An exact copy of all the data is needed, with every picture left out.
[Task inputs — start]
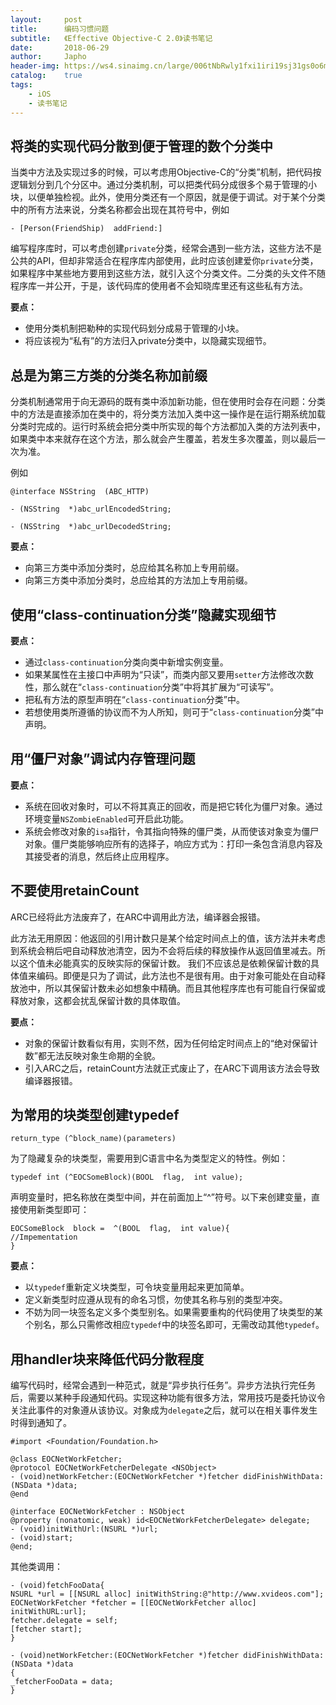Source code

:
 ```yaml
---
layout:     post
title:      编码习惯问题
subtitle:   《Effective Objective-C 2.0》读书笔记
date:       2018-06-29
author:     Japho
header-img: https://ws4.sinaimg.cn/large/006tNbRwly1fxi1iri19sj31gs0o6myu.jpg
catalog:    true
tags:
    - iOS
    - 读书笔记
---
```


## 将类的实现代码分散到便于管理的数个分类中

当类中方法及实现过多的时候，可以考虑用Objective-C的“分类”机制，把代码按逻辑划分到几个分区中。通过分类机制，可以把类代码分成很多个易于管理的小块，以便单独检视。此外，使用分类还有一个原因，就是便于调试。对于某个分类中的所有方法来说，分类名称都会出现在其符号中，例如

```
- [Person(FriendShip)  addFriend:]
```

编写程序库时，可以考虑创建`private`分类，经常会遇到一些方法，这些方法不是公共的API，但却非常适合在程序库内部使用，此时应该创建爱你`private`分类，如果程序中某些地方要用到这些方法，就引入这个分类文件。二分类的头文件不随程序库一并公开，于是，该代码库的使用者不会知晓库里还有这些私有方法。

**要点：**

- 使用分类机制把勒种的实现代码划分成易于管理的小块。
- 将应该视为“私有”的方法归入private分类中，以隐藏实现细节。

## 总是为第三方类的分类名称加前缀

分类机制通常用于向无源码的既有类中添加新功能，但在使用时会存在问题：分类中的方法是直接添加在类中的，将分类方法加入类中这一操作是在运行期系统加载分类时完成的。运行时系统会把分类中所实现的每个方法都加入类的方法列表中，如果类中本来就存在这个方法，那么就会产生覆盖，若发生多次覆盖，则以最后一次为准。

例如

```
@interface NSString  (ABC_HTTP)

- (NSString  *)abc_urlEncodedString;

- (NSString  *)abc_urlDecodedString;
```

**要点：**

- 向第三方类中添加分类时，总应给其名称加上专用前缀。
- 向第三方类中添加分类时，总应给其的方法加上专用前缀。

## 使用“class-continuation分类”隐藏实现细节

**要点：**

- 通过`class-continuation`分类向类中新增实例变量。
- 如果某属性在主接口中声明为“只读”，而类内部又要用`setter`方法修改次数性，那么就在“`class-continuation`分类”中将其扩展为“可读写”。
- 把私有方法的原型声明在“`class-continuation`分类”中。
- 若想使用类所遵循的协议而不为人所知，则可于“`class-continuation`分类”中声明。

## 用“僵尸对象”调试内存管理问题

**要点：**

- 系统在回收对象时，可以不将其真正的回收，而是把它转化为僵尸对象。通过环境变量`NSZombieEnabled`可开启此功能。
- 系统会修改对象的`isa`指针，令其指向特殊的僵尸类，从而使该对象变为僵尸对象。僵尸类能够响应所有的选择子，响应方式为：打印一条包含消息内容及其接受者的消息，然后终止应用程序。

## 不要使用retainCount

ARC已经将此方法废弃了，在ARC中调用此方法，编译器会报错。

此方法无用原因：他返回的引用计数只是某个给定时间点上的值，该方法并未考虑到系统会稍后吧自动释放池清空，因为不会将后续的释放操作从返回值里减去。所以这个值未必能真实的反映实际的保留计数。
我们不应该总是依赖保留计数的具体值来编码。即便是只为了调试，此方法也不是很有用。由于对象可能处在自动释放池中，所以其保留计数未必如想象中精确。而且其他程序库也有可能自行保留或释放对象，这都会扰乱保留计数的具体取值。

**要点：**

- 对象的保留计数看似有用，实则不然，因为任何给定时间点上的“绝对保留计数”都无法反映对象生命期的全貌。
- 引入ARC之后，retainCount方法就正式废止了，在ARC下调用该方法会导致编译器报错。

## 为常用的块类型创建typedef

```
return_type (^block_name)(parameters)
```

为了隐藏复杂的块类型，需要用到C语言中名为类型定义的特性。例如：

```
typedef int (^EOCSomeBlock)(BOOL  flag,  int value);
```

声明变量时，把名称放在类型中间，并在前面加上“^”符号。以下来创建变量，直接使用新类型即可：

```
EOCSomeBlock  block =  ^(BOOL  flag,  int value){
//Impementation
}
```

**要点：**

- 以`typedef`重新定义块类型，可令块变量用起来更加简单。
- 定义新类型时应遵从现有的命名习惯，勿使其名称与别的类型冲突。
- 不妨为同一块签名定义多个类型别名。如果需要重构的代码使用了块类型的某个别名，那么只需修改相应`typedef`中的块签名即可，无需改动其他`typedef`。

## 用handler块来降低代码分散程度

编写代码时，经常会遇到一种范式，就是“异步执行任务”。异步方法执行完任务后，需要以某种手段通知代码。实现这种功能有很多方法，常用技巧是委托协议令关注此事件的对象遵从该协议。对象成为`delegate`之后，就可以在相关事件发生时得到通知了。

```
#import <Foundation/Foundation.h>

@class EOCNetWorkFetcher;
@protocol EOCNetWorkFetcherDelegate <NSObject>
- (void)netWorkFetcher:(EOCNetWorkFetcher *)fetcher didFinishWithData:(NSData *)data;
@end

@interface EOCNetWorkFetcher : NSObject
@property (nonatomic, weak) id<EOCNetWorkFetcherDelegate> delegate;
- (void)initWithUrl:(NSURL *)url;
- (void)start;
@end;
```

其他类调用：

```
- (void)fetchFooData{
NSURL *url = [[NSURL alloc] initWithString:@"http://www.xvideos.com"];
EOCNetWorkFetcher *fetcher = [[EOCNetWorkFetcher alloc] initWithURL:url];
fetcher.delegate = self;
[fetcher start];
}

- (void)netWorkFetcher:(EOCNetWorkFetcher *)fetcher didFinishWithData:(NSData *)data
{
_fetcherFooData = data;
}
```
[Task inputs — finish]
** Solution below **
Source code

:
 ```yaml
---
layout:     post
title:      编码习惯问题
subtitle:   《Effective Objective-C 2.0》读书笔记
date:       2018-06-29
author:     Japho
header-img: https://ws4.sinaimg.cn/large/006tNbRwly1fxi1iri19sj31gs0o6myu.jpg
catalog:    true
tags:
    - iOS
    - 读书笔记
---
```


## 将类的实现代码分散到便于管理的数个分类中

当类中方法及实现过多的时候，可以考虑用Objective-C的“分类”机制，把代码按逻辑划分到几个分区中。通过分类机制，可以把类代码分成很多个易于管理的小块，以便单独检视。此外，使用分类还有一个原因，就是便于调试。对于某个分类中的所有方法来说，分类名称都会出现在其符号中，例如

```
- [Person(FriendShip)  addFriend:]
```

编写程序库时，可以考虑创建`private`分类，经常会遇到一些方法，这些方法不是公共的API，但却非常适合在程序库内部使用，此时应该创建爱你`private`分类，如果程序中某些地方要用到这些方法，就引入这个分类文件。二分类的头文件不随程序库一并公开，于是，该代码库的使用者不会知晓库里还有这些私有方法。

**要点：**

- 使用分类机制把勒种的实现代码划分成易于管理的小块。
- 将应该视为“私有”的方法归入private分类中，以隐藏实现细节。

## 总是为第三方类的分类名称加前缀

分类机制通常用于向无源码的既有类中添加新功能，但在使用时会存在问题：分类中的方法是直接添加在类中的，将分类方法加入类中这一操作是在运行期系统加载分类时完成的。运行时系统会把分类中所实现的每个方法都加入类的方法列表中，如果类中本来就存在这个方法，那么就会产生覆盖，若发生多次覆盖，则以最后一次为准。

例如

```
@interface NSString  (ABC_HTTP)

- (NSString  *)abc_urlEncodedString;

- (NSString  *)abc_urlDecodedString;
```

**要点：**

- 向第三方类中添加分类时，总应给其名称加上专用前缀。
- 向第三方类中添加分类时，总应给其的方法加上专用前缀。

## 使用“class-continuation分类”隐藏实现细节

**要点：**

- 通过`class-continuation`分类向类中新增实例变量。
- 如果某属性在主接口中声明为“只读”，而类内部又要用`setter`方法修改次数性，那么就在“`class-continuation`分类”中将其扩展为“可读写”。
- 把私有方法的原型声明在“`class-continuation`分类”中。
- 若想使用类所遵循的协议而不为人所知，则可于“`class-continuation`分类”中声明。

## 用“僵尸对象”调试内存管理问题

**要点：**

- 系统在回收对象时，可以不将其真正的回收，而是把它转化为僵尸对象。通过环境变量`NSZombieEnabled`可开启此功能。
- 系统会修改对象的`isa`指针，令其指向特殊的僵尸类，从而使该对象变为僵尸对象。僵尸类能够响应所有的选择子，响应方式为：打印一条包含消息内容及其接受者的消息，然后终止应用程序。

## 不要使用retainCount

ARC已经将此方法废弃了，在ARC中调用此方法，编译器会报错。

此方法无用原因：他返回的引用计数只是某个给定时间点上的值，该方法并未考虑到系统会稍后吧自动释放池清空，因为不会将后续的释放操作从返回值里减去。所以这个值未必能真实的反映实际的保留计数。
我们不应该总是依赖保留计数的具体值来编码。即便是只为了调试，此方法也不是很有用。由于对象可能处在自动释放池中，所以其保留计数未必如想象中精确。而且其他程序库也有可能自行保留或释放对象，这都会扰乱保留计数的具体取值。

**要点：**

- 对象的保留计数看似有用，实则不然，因为任何给定时间点上的“绝对保留计数”都无法反映对象生命期的全貌。
- 引入ARC之后，retainCount方法就正式废止了，在ARC下调用该方法会导致编译器报错。

## 为常用的块类型创建typedef

```
return_type (^block_name)(parameters)
```

为了隐藏复杂的块类型，需要用到C语言中名为类型定义的特性。例如：

```
typedef int (^EOCSomeBlock)(BOOL  flag,  int value);
```

声明变量时，把名称放在类型中间，并在前面加上“^”符号。以下来创建变量，直接使用新类型即可：

```
EOCSomeBlock  block =  ^(BOOL  flag,  int value){
//Impementation
}
```

**要点：**

- 以`typedef`重新定义块类型，可令块变量用起来更加简单。
- 定义新类型时应遵从现有的命名习惯，勿使其名称与别的类型冲突。
- 不妨为同一块签名定义多个类型别名。如果需要重构的代码使用了块类型的某个别名，那么只需修改相应`typedef`中的块签名即可，无需改动其他`typedef`。

## 用handler块来降低代码分散程度

编写代码时，经常会遇到一种范式，就是“异步执行任务”。异步方法执行完任务后，需要以某种手段通知代码。实现这种功能有很多方法，常用技巧是委托协议令关注此事件的对象遵从该协议。对象成为`delegate`之后，就可以在相关事件发生时得到通知了。

```
#import <Foundation/Foundation.h>

@class EOCNetWorkFetcher;
@protocol EOCNetWorkFetcherDelegate <NSObject>
- (void)netWorkFetcher:(EOCNetWorkFetcher *)fetcher didFinishWithData:(NSData *)data;
@end

@interface EOCNetWorkFetcher : NSObject
@property (nonatomic, weak) id<EOCNetWorkFetcherDelegate> delegate;
- (void)initWithUrl:(NSURL *)url;
- (void)start;
@end;
```

其他类调用：

```
- (void)fetchFooData{
NSURL *url = [[NSURL alloc] initWithString:@"http://www.xvideos.com"];
EOCNetWorkFetcher *fetcher = [[EOCNetWorkFetcher alloc] initWithURL:url];
fetcher.delegate = self;
[fetcher start];
}

- (void)netWorkFetcher:(EOCNetWorkFetcher *)fetcher didFinishWithData:(NSData *)data
{
_fetcherFooData = data;
}
```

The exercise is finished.